• **DATA TO PROCESS**
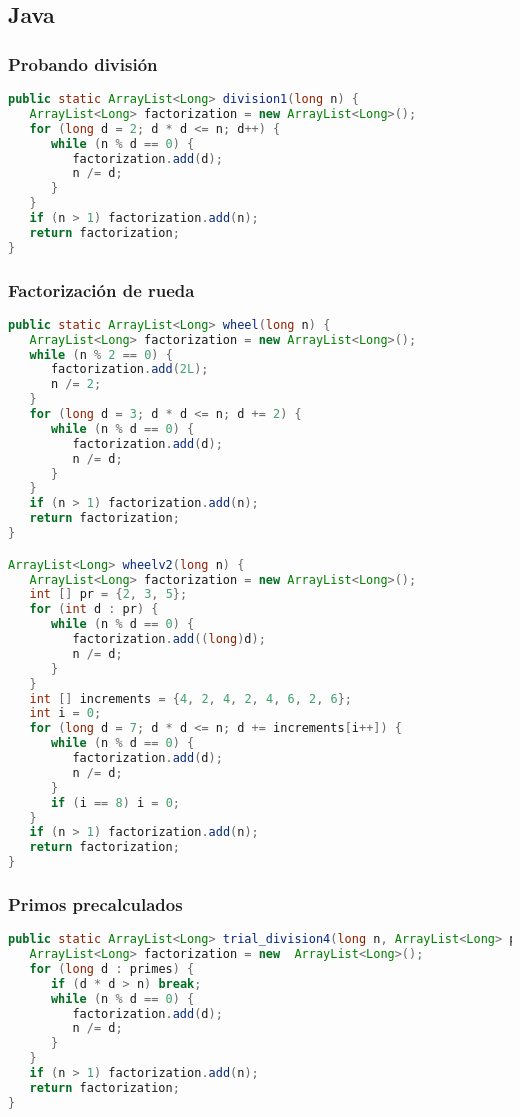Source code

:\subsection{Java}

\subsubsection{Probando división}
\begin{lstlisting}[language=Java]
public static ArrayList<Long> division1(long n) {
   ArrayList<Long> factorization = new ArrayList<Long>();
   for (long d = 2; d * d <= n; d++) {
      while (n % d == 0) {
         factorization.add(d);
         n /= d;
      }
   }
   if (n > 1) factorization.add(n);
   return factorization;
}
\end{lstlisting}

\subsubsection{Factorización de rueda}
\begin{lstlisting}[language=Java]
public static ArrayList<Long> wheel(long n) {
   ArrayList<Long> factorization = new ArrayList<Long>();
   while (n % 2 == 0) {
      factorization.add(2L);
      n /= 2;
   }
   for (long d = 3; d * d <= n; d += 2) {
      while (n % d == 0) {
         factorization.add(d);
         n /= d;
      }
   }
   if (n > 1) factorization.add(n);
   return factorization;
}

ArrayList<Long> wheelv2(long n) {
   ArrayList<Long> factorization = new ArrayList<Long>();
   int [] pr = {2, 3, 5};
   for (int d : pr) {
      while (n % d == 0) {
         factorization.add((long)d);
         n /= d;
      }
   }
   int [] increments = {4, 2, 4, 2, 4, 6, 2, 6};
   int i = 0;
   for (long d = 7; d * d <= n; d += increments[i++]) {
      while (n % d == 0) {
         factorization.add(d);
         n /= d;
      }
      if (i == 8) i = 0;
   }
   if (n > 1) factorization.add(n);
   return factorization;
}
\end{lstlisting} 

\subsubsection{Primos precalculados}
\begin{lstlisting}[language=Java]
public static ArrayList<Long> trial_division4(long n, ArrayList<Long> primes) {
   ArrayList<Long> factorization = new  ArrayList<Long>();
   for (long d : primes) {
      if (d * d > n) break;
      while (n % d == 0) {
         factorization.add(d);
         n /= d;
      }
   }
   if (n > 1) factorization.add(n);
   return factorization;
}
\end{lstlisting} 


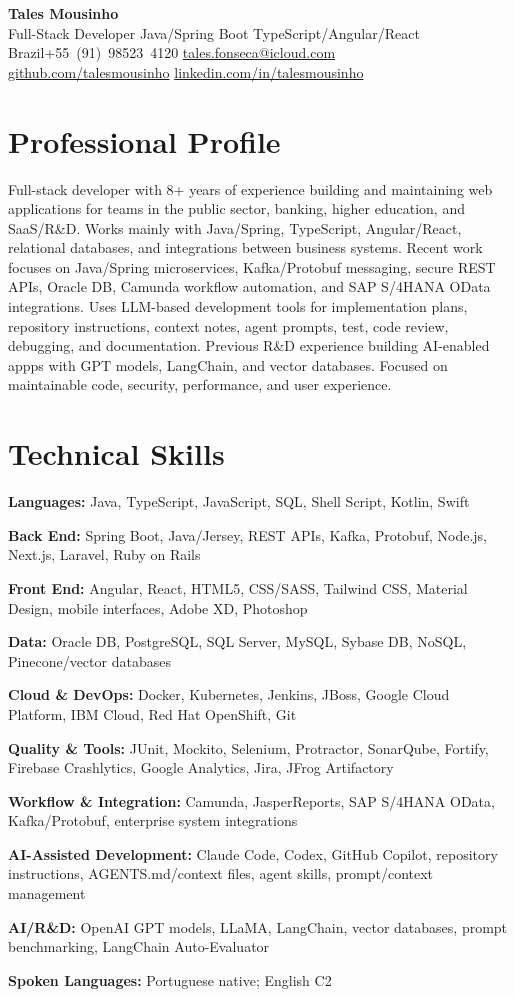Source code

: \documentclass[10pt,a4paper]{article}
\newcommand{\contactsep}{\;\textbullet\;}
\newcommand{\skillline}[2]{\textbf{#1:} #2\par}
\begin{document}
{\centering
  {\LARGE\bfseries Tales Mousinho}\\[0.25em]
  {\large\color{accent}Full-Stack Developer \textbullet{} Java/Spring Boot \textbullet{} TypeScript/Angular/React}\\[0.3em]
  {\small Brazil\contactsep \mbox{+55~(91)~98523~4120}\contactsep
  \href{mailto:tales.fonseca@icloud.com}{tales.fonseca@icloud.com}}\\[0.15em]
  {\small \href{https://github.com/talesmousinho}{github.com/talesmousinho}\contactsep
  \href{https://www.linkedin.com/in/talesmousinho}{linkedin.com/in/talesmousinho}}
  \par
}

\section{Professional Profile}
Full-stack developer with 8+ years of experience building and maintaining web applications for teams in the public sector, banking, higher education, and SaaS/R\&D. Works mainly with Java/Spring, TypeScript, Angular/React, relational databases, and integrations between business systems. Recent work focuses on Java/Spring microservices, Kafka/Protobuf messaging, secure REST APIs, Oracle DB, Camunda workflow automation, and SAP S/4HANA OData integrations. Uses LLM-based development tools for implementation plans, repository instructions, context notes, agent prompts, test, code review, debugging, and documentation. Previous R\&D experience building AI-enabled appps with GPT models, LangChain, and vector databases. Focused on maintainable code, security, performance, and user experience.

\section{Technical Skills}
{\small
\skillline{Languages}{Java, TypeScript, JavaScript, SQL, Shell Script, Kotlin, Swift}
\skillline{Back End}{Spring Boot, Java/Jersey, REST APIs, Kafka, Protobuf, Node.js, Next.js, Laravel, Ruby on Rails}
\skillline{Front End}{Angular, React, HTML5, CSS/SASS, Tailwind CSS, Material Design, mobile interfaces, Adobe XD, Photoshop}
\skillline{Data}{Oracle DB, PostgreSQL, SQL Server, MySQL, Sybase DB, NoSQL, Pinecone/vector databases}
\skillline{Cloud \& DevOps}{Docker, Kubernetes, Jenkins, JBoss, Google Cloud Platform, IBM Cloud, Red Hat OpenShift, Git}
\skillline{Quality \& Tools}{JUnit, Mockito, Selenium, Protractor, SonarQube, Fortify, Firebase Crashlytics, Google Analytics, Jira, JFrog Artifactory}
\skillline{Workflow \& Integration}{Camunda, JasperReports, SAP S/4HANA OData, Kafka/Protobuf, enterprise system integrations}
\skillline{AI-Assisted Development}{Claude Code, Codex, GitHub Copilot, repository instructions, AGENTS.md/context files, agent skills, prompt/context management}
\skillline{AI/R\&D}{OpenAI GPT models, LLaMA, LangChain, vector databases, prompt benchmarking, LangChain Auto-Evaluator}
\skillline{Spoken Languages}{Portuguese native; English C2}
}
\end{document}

• **WHAT YOU HAVE TO DO**
From the records above, transcribe without alteration every line from the one with "JasperReports, SAP S/4HANA" to the one with "Code, Codex, GitHub", inclusive.

• **ANSWER TO THE PROBLEM**
\skillline{Workflow \& Integration}{Camunda, JasperReports, SAP S/4HANA OData, Kafka/Protobuf, enterprise system integrations}
\skillline{AI-Assisted Development}{Claude Code, Codex, GitHub Copilot, repository instructions, AGENTS.md/context files, agent skills, prompt/context management}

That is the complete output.